In 1980, there was only one debate between President Jimmy Carter and Ronald Reagan. I hereby propose we pledge today to hold just one debate in 2020.
OK. I’d settle for two.
My take on this final debate is rather anticlimactic: Despite some fireworks, it changes nothing. Hillary Clinton won. But even a tie would have cemented her status as the (very) likely next president.
Maybe we put too much hope in these debates? In recent years, the hidden camera has replaced the podium as the catalyst for game-changing moments. Mitt Romney’s “47 percent” gaffe was probably much more damaging than what has infamously come to be known as the “Candy Crowley debate.” And Donald Trump’s disgraceful “Access Hollywood” comments might just be remembered more than anything else he has said in any of the debates.
Or maybe not.
We might have witnessed a throwback to a bygone era. When asked if he would accept the election results, Trump refused to commit, saying only that he would keep us “in suspense.” If this isn’t the defining moment of the election, it is most likely going to be a consequential moment that lingers in the minds of the voters who tuned in — it will be the last thing we recall from the debates.

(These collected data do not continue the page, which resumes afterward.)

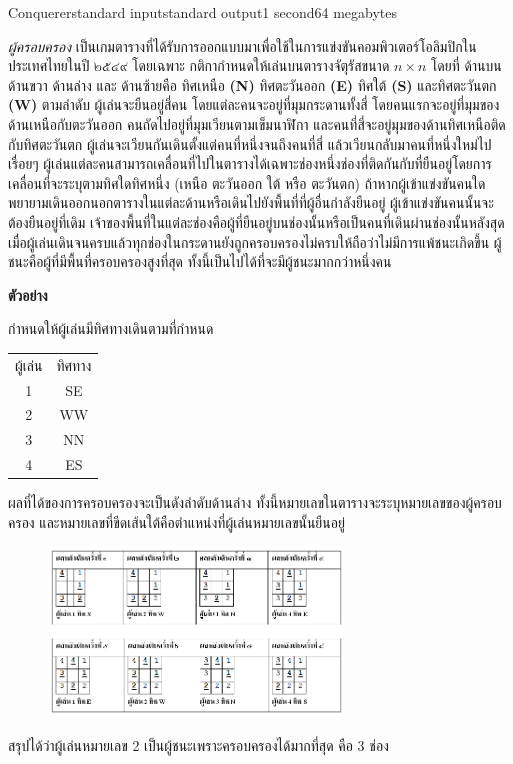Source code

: \documentclass[11pt,a4paper]{article}
\begin{document}
\begin{problem}{Conquerer}{standard input}{standard output}{1 second}{64 megabytes}

\textit{ผู้ครอบครอง} เป็นเกมตารางที่ได้รับการออกแบบมาเพื่อใช้ในการแข่งขันคอมพิวเตอร์โอลิมปิกในประเทศไทยในปี ๒๕๔๙ โดยเฉพาะ กติกากำหนดให้เล่นบนตารางจัตุรัสขนาด $n\times n$ โดยที่ ด้านบน ด้านขวา ด้านล่าง และ ด้านซ้ายคือ ทิศเหนือ \textbf{(N)} ทิศตะวันออก \textbf{(E)} ทิศใต้ \textbf{(S)} และทิศตะวันตก \textbf{(W)} ตามลำดับ ผู้เล่นจะยืนอยู่สี่คน โดยแต่ละคนจะอยู่ที่มุมกระดานทั้งสี่ โดยคนแรกจะอยู่ที่มุมของด้านเหนือกับตะวันออก คนถัดไปอยู่ที่มุมเวียนตามเข็มนาฬิกา และคนที่สี่จะอยู่มุมของด้านทิศเหนือติดกับทิศตะวันตก ผู้เล่นจะเวียนกันเดินตั้งแต่คนที่หนึ่งจนถึงคนที่สี่ แล้วเวียนกลับมาคนที่หนึ่งใหม่ไปเรื่อยๆ ผู้เล่นแต่ละคนสามารถเคลื่อนที่ไปในตารางได้เฉพาะช่องหนึ่งช่องที่ติดกันกับที่ยืนอยู่โดยการเคลื่อนที่จะระบุตามทิศใดทิศหนึ่ง (เหนือ ตะวันออก ใต้ หรือ ตะวันตก) ถ้าหากผู้เข้าแข่งขันคนใดพยายามเดินออกนอกตารางในแต่ละด้านหรือเดินไปยังพื้นที่ที่ผู้อื่นกำลังยืนอยู่ ผู้เข้าแข่งขันคนนั้นจะต้องยืนอยู่ที่เดิม เจ้าของพื้นที่ในแต่ละช่องคือผู้ที่ยืนอยู่บนช่องนั้นหรือเป็นคนที่เดินผ่านช่องนั้นหลังสุด เมื่อผู้เล่นเดินจนครบแล้วทุกช่องในกระดานยังถูกครอบครองไม่ครบให้ถือว่าไม่มีการแพ้ชนะเกิดขึ้น ผู้ชนะคือผู้ที่มีพื้นที่ครอบครองสูงที่สุด ทั้งนี้เป็นไปได้ที่จะมีผู้ชนะมากกว่าหนึ่งคน
\bigskip

\textbf{ตัวอย่าง}

กำหนดให้ผู้เล่นมีทิศทางเดินตามที่กำหนด

\begin{tabular}{cc}
ผู้เล่น	&ทิศทาง\\
1	&SE\\
2	&WW\\
3	&NN\\
4	&ES\\
\end{tabular}

ผลที่ได้ของการครอบครองจะเป็นดังลำดับด้านล่าง ทั้งนี้หมายเลขในตารางจะระบุหมายเลขของผู้ครอบครอง และหมายเลขที่ขีดเส้นใต้คือตำแหน่งที่ผู้เล่นหมายเลขนั้นยืนอยู่

\begin{figure}[h]
\centering
\includegraphics[width=0.7\textwidth]{../latex/img/1033/1033-1.png}
\end{figure}
สรุปได้ว่าผู้เล่นหมายเลข 2 เป็นผู้ชนะเพราะครอบครองได้มากที่สุด คือ 3 ช่อง


\end{problem}
\end{document}
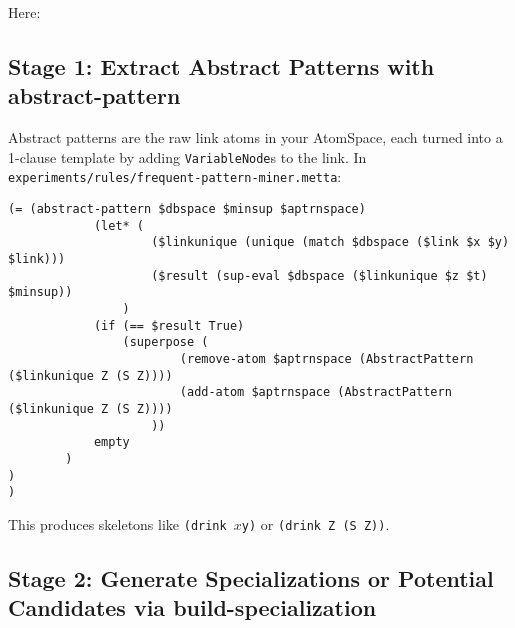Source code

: \documentclass{article}
\begin{document}
Here:\\


\subsection{Stage 1: Extract Abstract Patterns with abstract-pattern}

Abstract patterns are the raw link atoms in your AtomSpace, each turned into a 1-clause template by adding \texttt{VariableNode}s to the link.  In \texttt{experiments/rules/frequent-pattern-miner.metta}:

\begin{verbatim}
(= (abstract-pattern $dbspace $minsup $aptrnspace)
            (let* (
                    ($linkunique (unique (match $dbspace ($link $x $y) $link)))
                    ($result (sup-eval $dbspace ($linkunique $z $t) $minsup))
                )
            (if (== $result True)
                (superpose (
                        (remove-atom $aptrnspace (AbstractPattern ($linkunique Z (S Z))))
                        (add-atom $aptrnspace (AbstractPattern ($linkunique Z (S Z))))
                    ))
            empty
        )
)
)
\end{verbatim}

This produces skeletons like \texttt{(drink $x $y)} or \texttt{(drink Z (S Z))}.

\subsection{Stage 2: Generate Specializations or Potential Candidates via build-specialization}
\end{document}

Once again, it didn’t have to be this way. Compared with past debates, Trump appeared more subdued. The caveat here is that we are talking about Donald Trump — so the bar is necessarily low.
Just as he needed to do, Trump repeatedly pointed out that Clinton hasn’t been able to change things during her thirty years of political involvement. In a country where 70 percent of Americans aren’t happy with the direction of the nation, highlighting Clinton’s status as a career politician was a crafty move. Ask yourself this: What would have happened had Trump been able to prosecute this case in a consistent and disciplined manner throughout this campaign?
We also got an answer to a question that has been plaguing me for some time now. If anyone was wondering why so many evangelicals were supporting Trump, despite his numerous flaws, the first few minutes of this third debate provided an obvious explanation.
I’m speaking, of course, about Clinton’s pledge to support activist Supreme Court justices who will advance liberal special interest policies, as well as her pro-abortion rights position. Granted, we might have intellectually comprehended that these issues were driving social conservative leaders to Trump’s corner, but witnessing this rather graphic discussion about partial-birth abortion really drove the point home.
On the negative side, Trump once again had to revisit and answer for things he has said and allegedly done to women. And, although Trump and Clinton took turns scoring points with zingers (they accused one another of being Putin’s “puppet”), I feel sure that Trump’s aggressive demeanor toward Clinton might have repulsed the very cohort of "gettable" voters Trump most needs to win over — college-educated Republican women. Had it not been for Trump’s refusal to say he would accept defeat, we might be more focused on his referring to Clinton as a “nasty woman.”
Oh yeah, and he also managed to attack Reagan on trade. But who’s counting?
The thing to know about debates is that nobody scores the 90 minutes and then adds up the points. One big soundbite overshadows lots of little points and logical arguments. And the big moment of this debate was Trump's refusal to say he would graciously concede.
But again, in terms of the election results, none of this matters. The only way this debate could have moved the needle would have been if Trump had scored an unequivocal knockout.
And since that didn’t happen, all that matters is that this debate season is (mercifully) over.
Let’s just be honest. We are all tired and ready for this carnival ride to end. The first debate was greeted with excitement. By the third debate, most people I know would have much preferred watching the Cubs play. Or going to bed (perhaps until the election is over).
And it seems that this demoralized attitude transcends those of us who cover elections for a living. An uneasy American people stand with us in our apathetic corner. Mellon Collie and the Infinite Sadness isn’t just a killer album by The Smashing Pumpkins — it could describe the emotional state of American voters at the end of a brutal election cycle.
It might just be that three debates are too many debates. Like the Godfather franchise, maybe we should’ve stopped at two.
Then again, sometimes the third time is — while not terrific — at least entertaining. In Rocky III, there’s a scene where Rocky Balboa and Thunder Lips (Hulk Hogan) hold an exhibition charity match that turns into a melee. At the end of the fight, the announcer can be heard saying, “See you all next year. Thank God.”
My next debate column will likely not come out for another four years.